-- Study material follows --

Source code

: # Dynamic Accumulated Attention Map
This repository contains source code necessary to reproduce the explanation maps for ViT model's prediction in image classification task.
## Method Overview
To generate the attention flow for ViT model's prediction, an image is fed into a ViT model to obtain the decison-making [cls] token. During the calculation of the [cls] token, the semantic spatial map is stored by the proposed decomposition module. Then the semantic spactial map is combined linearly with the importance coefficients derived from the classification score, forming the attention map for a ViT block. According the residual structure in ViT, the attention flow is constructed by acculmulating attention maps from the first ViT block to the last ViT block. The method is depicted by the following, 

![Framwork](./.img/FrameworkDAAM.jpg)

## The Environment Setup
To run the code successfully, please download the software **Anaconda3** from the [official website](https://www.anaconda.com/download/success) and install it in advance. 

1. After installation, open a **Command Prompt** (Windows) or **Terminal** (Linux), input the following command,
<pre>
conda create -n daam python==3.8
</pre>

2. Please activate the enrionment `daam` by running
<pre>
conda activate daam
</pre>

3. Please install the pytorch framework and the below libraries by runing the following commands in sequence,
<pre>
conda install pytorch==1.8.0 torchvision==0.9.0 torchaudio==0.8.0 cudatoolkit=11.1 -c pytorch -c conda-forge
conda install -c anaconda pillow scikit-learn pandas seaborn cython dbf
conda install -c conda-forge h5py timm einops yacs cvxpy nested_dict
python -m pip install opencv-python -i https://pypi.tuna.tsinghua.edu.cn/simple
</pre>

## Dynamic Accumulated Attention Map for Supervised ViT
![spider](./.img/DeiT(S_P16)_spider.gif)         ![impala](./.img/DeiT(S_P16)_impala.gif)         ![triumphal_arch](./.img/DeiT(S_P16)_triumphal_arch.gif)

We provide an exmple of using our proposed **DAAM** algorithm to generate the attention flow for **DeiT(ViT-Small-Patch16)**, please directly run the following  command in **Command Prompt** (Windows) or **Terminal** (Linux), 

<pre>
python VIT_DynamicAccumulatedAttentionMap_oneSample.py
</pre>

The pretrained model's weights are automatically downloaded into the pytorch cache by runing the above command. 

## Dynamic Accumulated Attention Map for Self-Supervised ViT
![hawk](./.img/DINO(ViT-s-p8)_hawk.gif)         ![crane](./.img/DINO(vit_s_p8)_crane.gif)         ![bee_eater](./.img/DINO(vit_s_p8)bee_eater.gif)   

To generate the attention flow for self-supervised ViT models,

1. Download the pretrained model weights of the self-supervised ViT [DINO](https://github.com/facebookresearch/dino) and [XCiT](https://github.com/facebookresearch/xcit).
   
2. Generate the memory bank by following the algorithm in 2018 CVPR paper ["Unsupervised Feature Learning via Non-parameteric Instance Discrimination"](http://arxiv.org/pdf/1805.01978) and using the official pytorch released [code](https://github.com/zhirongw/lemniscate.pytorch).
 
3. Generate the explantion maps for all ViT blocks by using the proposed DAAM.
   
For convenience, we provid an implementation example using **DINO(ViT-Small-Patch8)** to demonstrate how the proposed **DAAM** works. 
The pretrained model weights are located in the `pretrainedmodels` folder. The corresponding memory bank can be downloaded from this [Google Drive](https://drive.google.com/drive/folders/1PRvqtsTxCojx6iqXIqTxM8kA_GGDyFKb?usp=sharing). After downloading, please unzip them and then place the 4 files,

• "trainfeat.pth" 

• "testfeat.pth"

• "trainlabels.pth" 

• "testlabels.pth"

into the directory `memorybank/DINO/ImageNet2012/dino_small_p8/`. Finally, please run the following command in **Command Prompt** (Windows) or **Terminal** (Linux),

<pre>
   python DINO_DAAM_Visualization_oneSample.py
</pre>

-- Study material concluded --
-- Study material follows --

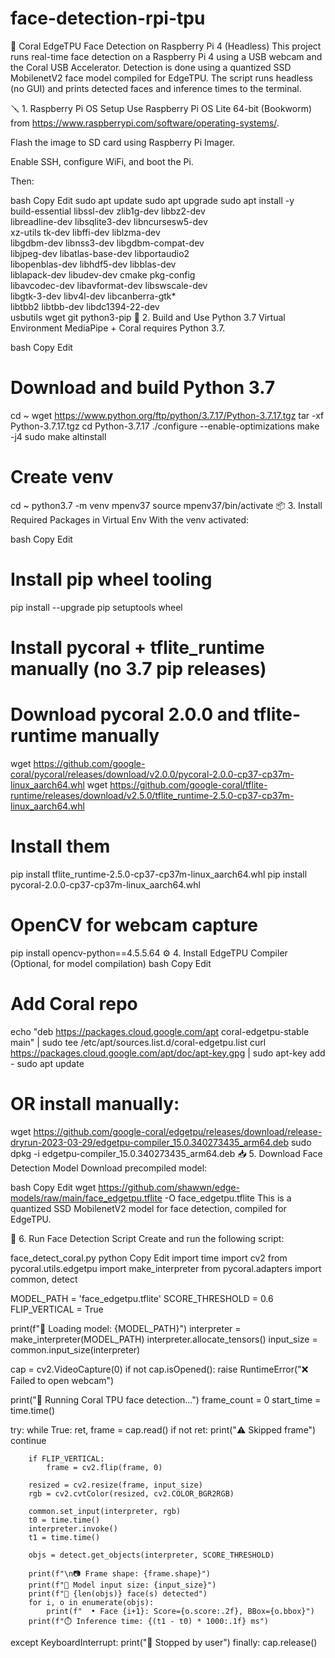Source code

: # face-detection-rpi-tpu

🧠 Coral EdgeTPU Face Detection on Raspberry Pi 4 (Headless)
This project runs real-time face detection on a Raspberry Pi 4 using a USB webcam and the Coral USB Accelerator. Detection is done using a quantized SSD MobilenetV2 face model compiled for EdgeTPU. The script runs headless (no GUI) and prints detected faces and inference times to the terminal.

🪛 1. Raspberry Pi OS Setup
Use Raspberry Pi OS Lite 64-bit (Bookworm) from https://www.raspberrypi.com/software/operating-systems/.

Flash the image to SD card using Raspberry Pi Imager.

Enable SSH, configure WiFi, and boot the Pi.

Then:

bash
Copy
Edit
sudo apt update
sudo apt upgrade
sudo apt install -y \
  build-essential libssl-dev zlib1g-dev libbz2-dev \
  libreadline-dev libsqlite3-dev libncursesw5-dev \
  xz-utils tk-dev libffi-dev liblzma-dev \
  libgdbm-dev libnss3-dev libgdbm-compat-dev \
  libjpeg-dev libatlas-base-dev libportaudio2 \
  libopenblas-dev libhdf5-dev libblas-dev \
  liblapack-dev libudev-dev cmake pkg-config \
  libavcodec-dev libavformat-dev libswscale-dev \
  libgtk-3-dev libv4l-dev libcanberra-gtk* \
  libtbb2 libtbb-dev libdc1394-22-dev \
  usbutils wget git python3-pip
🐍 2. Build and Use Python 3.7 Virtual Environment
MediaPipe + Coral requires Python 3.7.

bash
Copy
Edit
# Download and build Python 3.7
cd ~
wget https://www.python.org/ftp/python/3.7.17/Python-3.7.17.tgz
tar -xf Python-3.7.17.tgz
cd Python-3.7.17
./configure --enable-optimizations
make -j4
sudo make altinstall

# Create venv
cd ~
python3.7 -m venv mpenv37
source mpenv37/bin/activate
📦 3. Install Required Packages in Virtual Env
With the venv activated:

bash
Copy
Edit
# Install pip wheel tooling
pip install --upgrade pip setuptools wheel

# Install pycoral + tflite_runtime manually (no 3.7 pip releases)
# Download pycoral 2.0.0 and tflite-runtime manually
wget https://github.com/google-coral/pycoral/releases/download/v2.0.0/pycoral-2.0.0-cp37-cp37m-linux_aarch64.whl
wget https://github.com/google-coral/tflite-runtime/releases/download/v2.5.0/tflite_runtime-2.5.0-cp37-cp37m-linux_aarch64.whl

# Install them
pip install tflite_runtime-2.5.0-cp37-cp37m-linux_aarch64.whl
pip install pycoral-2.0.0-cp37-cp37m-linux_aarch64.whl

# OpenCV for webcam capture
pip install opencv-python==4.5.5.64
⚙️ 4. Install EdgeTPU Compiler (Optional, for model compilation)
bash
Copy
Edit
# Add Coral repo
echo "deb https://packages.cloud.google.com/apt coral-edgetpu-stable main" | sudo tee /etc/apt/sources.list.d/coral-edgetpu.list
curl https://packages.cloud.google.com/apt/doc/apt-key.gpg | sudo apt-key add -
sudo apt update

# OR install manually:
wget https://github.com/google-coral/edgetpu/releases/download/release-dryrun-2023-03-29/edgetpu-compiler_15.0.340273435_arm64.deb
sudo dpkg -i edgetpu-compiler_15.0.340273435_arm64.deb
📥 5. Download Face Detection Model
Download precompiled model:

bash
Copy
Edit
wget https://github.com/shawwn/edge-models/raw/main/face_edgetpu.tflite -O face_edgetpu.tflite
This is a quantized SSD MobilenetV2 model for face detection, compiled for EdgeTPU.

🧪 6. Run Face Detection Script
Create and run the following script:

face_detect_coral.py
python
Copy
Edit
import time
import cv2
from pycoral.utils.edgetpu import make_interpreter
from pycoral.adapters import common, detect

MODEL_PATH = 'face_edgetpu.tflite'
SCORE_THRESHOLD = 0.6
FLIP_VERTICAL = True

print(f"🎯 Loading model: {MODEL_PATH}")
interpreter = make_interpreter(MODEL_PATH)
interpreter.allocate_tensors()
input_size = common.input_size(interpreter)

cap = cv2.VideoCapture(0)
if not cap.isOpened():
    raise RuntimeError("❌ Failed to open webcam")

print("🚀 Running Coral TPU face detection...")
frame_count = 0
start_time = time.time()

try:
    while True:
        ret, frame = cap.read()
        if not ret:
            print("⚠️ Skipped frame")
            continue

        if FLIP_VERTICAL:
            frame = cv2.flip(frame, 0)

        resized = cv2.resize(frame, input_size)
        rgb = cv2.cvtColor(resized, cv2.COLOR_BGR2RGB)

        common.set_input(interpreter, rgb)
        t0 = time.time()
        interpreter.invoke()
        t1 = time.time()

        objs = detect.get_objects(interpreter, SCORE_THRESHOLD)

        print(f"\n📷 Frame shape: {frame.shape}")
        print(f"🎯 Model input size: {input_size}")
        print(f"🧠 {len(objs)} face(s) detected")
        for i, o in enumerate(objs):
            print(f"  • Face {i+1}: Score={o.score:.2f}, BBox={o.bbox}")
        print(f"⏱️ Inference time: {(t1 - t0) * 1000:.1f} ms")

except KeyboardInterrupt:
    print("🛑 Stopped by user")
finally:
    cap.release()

-- Study material concluded --
-- Study material follows --

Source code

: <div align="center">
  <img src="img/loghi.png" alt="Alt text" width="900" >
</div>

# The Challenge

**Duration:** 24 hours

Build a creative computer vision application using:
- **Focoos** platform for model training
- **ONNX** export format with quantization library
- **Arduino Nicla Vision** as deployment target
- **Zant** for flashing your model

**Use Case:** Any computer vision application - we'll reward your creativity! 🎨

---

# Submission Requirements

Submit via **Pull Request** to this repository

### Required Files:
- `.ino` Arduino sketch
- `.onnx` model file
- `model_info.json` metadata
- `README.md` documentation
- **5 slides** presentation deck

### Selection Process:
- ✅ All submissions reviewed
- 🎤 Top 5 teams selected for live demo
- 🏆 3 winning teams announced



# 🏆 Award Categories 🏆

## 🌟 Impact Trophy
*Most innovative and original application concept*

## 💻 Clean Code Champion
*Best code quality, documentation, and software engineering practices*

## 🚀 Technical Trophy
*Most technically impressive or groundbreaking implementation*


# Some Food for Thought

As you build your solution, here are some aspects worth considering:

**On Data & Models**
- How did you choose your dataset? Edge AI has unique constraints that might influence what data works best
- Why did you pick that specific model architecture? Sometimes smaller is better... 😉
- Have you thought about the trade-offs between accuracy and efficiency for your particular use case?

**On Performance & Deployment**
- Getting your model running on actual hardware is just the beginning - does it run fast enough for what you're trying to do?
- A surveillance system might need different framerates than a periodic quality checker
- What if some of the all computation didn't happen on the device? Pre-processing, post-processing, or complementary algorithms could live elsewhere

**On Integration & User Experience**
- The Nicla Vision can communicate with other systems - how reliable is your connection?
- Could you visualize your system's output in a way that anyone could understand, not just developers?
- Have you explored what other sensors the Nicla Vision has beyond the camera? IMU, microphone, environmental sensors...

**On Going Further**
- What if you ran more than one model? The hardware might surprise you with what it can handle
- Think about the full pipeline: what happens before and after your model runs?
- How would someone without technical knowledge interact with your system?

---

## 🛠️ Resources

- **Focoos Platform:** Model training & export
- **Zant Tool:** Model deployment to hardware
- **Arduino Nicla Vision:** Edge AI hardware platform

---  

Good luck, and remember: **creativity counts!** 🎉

-- Study material concluded --

Instructions to follow :: The required answer is the run of lines above, starting at the line with "input_size = common.input_size(interpreter)" and ending at the line with "cap.release()", reproduced exactly with both ends.

Solution ::
input_size = common.input_size(interpreter)

cap = cv2.VideoCapture(0)
if not cap.isOpened():
    raise RuntimeError("❌ Failed to open webcam")

print("🚀 Running Coral TPU face detection...")
frame_count = 0
start_time = time.time()

try:
    while True:
        ret, frame = cap.read()
        if not ret:
            print("⚠️ Skipped frame")
            continue

        if FLIP_VERTICAL:
            frame = cv2.flip(frame, 0)

        resized = cv2.resize(frame, input_size)
        rgb = cv2.cvtColor(resized, cv2.COLOR_BGR2RGB)

        common.set_input(interpreter, rgb)
        t0 = time.time()
        interpreter.invoke()
        t1 = time.time()

        objs = detect.get_objects(interpreter, SCORE_THRESHOLD)

        print(f"\n📷 Frame shape: {frame.shape}")
        print(f"🎯 Model input size: {input_size}")
        print(f"🧠 {len(objs)} face(s) detected")
        for i, o in enumerate(objs):
            print(f"  • Face {i+1}: Score={o.score:.2f}, BBox={o.bbox}")
        print(f"⏱️ Inference time: {(t1 - t0) * 1000:.1f} ms")

except KeyboardInterrupt:
    print("🛑 Stopped by user")
finally:
    cap.release()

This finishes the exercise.